> Task goal
Scan the records below for the string "navigation" and return every line where it appears.

Start of Records supplied

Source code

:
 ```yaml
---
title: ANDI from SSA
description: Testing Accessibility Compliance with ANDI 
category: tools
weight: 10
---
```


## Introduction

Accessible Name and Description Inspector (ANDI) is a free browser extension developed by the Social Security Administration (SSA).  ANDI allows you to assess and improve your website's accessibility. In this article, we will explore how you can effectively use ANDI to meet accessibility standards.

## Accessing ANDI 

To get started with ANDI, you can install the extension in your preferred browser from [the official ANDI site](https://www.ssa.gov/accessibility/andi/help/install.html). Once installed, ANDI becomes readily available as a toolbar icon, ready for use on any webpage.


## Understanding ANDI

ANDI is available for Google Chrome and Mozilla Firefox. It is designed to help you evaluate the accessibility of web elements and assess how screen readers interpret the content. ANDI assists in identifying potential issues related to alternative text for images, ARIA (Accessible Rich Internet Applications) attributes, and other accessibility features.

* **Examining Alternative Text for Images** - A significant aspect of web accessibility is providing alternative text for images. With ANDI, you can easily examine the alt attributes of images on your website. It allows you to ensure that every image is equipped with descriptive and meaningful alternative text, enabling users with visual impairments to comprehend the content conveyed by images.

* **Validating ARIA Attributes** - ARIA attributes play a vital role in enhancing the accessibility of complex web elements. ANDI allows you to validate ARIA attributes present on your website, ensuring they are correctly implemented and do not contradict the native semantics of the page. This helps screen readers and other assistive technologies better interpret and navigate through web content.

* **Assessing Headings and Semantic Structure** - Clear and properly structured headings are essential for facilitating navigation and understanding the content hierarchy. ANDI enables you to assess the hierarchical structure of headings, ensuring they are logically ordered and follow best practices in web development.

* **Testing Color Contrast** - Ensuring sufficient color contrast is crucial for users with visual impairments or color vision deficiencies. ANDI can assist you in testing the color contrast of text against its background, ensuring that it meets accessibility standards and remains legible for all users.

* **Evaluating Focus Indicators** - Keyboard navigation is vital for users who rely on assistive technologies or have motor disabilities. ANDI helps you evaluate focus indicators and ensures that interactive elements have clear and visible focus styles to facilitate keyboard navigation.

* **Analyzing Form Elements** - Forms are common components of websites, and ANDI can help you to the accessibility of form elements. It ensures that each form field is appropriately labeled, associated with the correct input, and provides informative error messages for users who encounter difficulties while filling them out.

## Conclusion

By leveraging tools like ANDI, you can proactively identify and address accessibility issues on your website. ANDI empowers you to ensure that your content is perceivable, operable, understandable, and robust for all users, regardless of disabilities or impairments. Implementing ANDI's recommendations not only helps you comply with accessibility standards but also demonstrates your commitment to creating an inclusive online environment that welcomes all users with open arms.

End of Records supplied

> Answer to this exercise
* **Assessing Headings and Semantic Structure** - Clear and properly structured headings are essential for facilitating navigation and understanding the content hierarchy. ANDI enables you to assess the hierarchical structure of headings, ensuring they are logically ordered and follow best practices in web development.
* **Evaluating Focus Indicators** - Keyboard navigation is vital for users who rely on assistive technologies or have motor disabilities. ANDI helps you evaluate focus indicators and ensures that interactive elements have clear and visible focus styles to facilitate keyboard navigation.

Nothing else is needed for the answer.